Re^2: Matching against list of patterns
by Eyck (Priest) on Sep 16, 2004 at 13:42 UTC

    This is very nice, but this works well with terms, not that well with regular expressions (ie, not 'foo' but something like 'f[o|O]{1,3}' instead).

    Also, this solves little because this only tells me that my line matches one of my patterns.. that is great, but the problem here is finding WHICH re it matches.

    I look at your answer, and I think I'm not clever enough to extend this kind of idea to those requirements.

    And another thing, how flexible and scalable are perl's res, what happens when there's 1000s of ~40 chars long REs ganged together, will regexp engine/optimizer sort through that?

      Remove the map quotemeta and you can use REs to your hears delight. The only issue is then extra | in those REs. My example captures the physical match. It is a simple task to map that back to the pattern (or patterns) that match that if required.

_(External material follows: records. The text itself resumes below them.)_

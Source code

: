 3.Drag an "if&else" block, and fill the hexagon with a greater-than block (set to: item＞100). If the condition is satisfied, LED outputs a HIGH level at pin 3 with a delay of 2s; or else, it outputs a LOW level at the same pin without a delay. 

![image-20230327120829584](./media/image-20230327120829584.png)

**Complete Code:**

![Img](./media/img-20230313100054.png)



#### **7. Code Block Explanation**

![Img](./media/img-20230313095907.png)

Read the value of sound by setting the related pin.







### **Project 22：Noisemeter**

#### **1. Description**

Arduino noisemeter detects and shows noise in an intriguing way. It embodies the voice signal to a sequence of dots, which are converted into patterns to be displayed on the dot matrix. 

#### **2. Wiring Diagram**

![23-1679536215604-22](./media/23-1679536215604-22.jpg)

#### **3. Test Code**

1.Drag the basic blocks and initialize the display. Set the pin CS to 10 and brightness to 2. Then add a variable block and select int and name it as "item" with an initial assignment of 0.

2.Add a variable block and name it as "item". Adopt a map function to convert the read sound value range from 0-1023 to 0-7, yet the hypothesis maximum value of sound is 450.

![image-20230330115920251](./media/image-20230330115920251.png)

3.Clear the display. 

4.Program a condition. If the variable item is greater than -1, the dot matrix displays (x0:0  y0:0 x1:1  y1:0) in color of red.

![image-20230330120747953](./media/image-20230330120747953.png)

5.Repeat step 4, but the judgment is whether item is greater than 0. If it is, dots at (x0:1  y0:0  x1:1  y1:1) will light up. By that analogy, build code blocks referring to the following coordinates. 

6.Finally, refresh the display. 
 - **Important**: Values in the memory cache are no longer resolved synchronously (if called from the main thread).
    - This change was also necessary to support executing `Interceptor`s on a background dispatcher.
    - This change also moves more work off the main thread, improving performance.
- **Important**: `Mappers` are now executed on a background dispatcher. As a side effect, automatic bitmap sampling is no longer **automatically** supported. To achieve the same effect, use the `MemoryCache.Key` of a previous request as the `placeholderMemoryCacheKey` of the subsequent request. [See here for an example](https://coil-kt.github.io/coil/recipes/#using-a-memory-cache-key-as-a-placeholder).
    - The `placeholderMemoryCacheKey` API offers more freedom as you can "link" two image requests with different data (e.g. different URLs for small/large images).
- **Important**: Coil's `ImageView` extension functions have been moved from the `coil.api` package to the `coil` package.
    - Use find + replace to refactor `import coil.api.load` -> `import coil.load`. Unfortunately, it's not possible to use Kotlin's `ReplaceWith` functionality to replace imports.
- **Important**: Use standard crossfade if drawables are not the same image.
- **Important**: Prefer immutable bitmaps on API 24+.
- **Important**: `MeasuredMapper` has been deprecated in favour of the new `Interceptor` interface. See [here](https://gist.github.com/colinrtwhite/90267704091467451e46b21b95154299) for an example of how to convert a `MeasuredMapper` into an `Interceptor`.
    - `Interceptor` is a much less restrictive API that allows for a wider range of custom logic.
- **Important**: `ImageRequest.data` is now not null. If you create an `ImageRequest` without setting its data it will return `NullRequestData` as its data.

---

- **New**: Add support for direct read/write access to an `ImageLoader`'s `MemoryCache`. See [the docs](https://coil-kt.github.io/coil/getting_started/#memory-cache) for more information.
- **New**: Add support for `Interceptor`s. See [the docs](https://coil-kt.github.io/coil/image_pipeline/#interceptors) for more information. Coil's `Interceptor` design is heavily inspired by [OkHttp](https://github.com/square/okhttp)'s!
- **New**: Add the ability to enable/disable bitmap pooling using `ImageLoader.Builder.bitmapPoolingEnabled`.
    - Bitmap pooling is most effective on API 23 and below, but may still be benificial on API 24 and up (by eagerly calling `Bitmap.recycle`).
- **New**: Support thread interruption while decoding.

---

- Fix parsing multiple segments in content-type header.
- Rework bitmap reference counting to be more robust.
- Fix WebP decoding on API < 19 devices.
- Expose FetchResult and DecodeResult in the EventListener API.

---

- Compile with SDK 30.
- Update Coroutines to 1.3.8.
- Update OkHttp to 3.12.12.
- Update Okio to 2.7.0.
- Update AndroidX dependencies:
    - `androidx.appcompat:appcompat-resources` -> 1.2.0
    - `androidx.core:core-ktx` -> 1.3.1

The benchmark at Re^2: Matching against list of patterns shows a full order of magnitude speed improvement so the optimiser does OK.

      cheers

      tachyon

        Note that that benchmark is against the code that still does the whole 'foreach' thing, only in different way.

        I'm sorry, but I don't understand how can I accomplish this simple task of mapping 'physical match back to the pattern or patterns that match'.

        This is the task that we're trying to accomplish at first place, so how is it 'simple' if after a bunch of lines of ingenious code we reduce the problem to itself?

        Either I'm missing something, or I described the problem in confusing way?